What you have to do:
Output the data below line for line, exactly, up to and including the line where "Easy Validation lets" appears.

(Saved data entries)
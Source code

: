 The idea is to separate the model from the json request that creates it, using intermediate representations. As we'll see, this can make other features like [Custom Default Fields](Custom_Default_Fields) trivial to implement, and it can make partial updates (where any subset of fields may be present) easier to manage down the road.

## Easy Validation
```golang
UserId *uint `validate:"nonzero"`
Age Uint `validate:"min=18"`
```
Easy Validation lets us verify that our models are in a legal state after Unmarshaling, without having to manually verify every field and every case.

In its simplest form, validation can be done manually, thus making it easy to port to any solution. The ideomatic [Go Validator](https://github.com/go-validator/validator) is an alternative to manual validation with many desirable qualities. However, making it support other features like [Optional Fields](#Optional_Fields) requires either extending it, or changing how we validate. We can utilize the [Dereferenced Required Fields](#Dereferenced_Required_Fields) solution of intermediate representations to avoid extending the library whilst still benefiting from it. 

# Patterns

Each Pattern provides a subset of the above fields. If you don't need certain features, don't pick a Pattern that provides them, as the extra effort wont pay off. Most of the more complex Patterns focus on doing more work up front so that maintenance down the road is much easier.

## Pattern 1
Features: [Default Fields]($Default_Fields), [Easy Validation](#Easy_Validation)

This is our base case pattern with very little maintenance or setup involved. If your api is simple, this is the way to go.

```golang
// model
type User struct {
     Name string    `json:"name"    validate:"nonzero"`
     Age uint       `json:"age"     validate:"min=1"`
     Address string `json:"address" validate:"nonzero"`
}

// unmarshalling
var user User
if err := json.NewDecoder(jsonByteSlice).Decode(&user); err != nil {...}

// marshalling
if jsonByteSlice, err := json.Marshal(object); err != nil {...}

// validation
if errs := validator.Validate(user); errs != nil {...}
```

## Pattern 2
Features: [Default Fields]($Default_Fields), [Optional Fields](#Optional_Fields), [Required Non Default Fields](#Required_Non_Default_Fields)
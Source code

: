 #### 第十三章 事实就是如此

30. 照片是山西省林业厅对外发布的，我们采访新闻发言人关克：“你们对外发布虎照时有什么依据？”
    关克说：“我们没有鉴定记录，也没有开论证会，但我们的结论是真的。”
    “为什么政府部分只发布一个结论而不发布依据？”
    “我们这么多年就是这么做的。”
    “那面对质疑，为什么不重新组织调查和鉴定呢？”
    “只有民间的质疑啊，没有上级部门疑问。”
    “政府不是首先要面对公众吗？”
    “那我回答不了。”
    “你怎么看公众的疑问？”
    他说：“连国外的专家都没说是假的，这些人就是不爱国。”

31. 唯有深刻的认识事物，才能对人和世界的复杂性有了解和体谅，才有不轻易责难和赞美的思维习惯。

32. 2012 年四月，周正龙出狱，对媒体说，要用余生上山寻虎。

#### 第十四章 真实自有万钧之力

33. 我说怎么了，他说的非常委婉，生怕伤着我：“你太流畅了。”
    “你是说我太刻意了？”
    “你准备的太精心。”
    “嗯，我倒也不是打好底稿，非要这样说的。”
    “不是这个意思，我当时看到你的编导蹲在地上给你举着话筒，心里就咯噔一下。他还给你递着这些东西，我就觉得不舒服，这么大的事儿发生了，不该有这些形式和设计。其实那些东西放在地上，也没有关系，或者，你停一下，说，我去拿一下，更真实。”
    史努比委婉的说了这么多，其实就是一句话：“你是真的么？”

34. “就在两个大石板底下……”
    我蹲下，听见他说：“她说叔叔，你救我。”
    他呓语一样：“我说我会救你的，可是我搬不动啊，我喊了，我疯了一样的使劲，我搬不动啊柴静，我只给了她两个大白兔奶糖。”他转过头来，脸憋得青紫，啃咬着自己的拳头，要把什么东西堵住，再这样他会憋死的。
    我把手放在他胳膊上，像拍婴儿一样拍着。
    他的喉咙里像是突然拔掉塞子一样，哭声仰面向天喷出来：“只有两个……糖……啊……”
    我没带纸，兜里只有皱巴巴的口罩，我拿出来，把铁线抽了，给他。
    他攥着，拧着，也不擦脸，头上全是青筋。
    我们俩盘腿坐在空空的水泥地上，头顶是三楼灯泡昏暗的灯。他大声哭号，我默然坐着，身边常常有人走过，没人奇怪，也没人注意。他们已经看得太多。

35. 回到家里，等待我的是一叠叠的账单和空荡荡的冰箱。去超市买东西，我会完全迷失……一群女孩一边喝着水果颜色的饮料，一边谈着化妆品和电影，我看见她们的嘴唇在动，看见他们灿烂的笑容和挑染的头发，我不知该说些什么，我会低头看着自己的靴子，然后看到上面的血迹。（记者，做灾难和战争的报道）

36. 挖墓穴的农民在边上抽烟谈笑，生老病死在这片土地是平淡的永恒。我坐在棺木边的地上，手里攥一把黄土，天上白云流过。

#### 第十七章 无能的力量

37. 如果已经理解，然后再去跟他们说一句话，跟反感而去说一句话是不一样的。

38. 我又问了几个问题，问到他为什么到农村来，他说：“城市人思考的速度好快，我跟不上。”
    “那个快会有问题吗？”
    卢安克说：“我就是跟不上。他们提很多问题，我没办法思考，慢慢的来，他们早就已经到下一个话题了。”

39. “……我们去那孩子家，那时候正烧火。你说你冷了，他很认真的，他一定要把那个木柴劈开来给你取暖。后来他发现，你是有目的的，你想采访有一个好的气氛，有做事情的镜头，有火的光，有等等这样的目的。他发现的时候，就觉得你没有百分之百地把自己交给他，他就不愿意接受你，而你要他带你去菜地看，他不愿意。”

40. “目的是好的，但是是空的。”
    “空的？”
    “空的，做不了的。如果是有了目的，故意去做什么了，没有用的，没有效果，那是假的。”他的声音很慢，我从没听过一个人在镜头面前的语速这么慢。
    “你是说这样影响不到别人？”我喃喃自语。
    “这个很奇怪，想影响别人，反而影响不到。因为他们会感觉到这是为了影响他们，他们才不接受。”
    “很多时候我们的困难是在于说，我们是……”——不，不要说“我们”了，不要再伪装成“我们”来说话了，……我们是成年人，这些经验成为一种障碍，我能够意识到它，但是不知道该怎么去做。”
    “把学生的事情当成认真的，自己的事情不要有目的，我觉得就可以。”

Answer space:
Source code

: The idea is to separate the model from the json request that creates it, using intermediate representations. As we'll see, this can make other features like [Custom Default Fields](Custom_Default_Fields) trivial to implement, and it can make partial updates (where any subset of fields may be present) easier to manage down the road.

## Easy Validation
```golang
UserId *uint `validate:"nonzero"`
Age Uint `validate:"min=18"`
```
Easy Validation lets us verify that our models are in a legal state after Unmarshaling, without having to manually verify every field and every case.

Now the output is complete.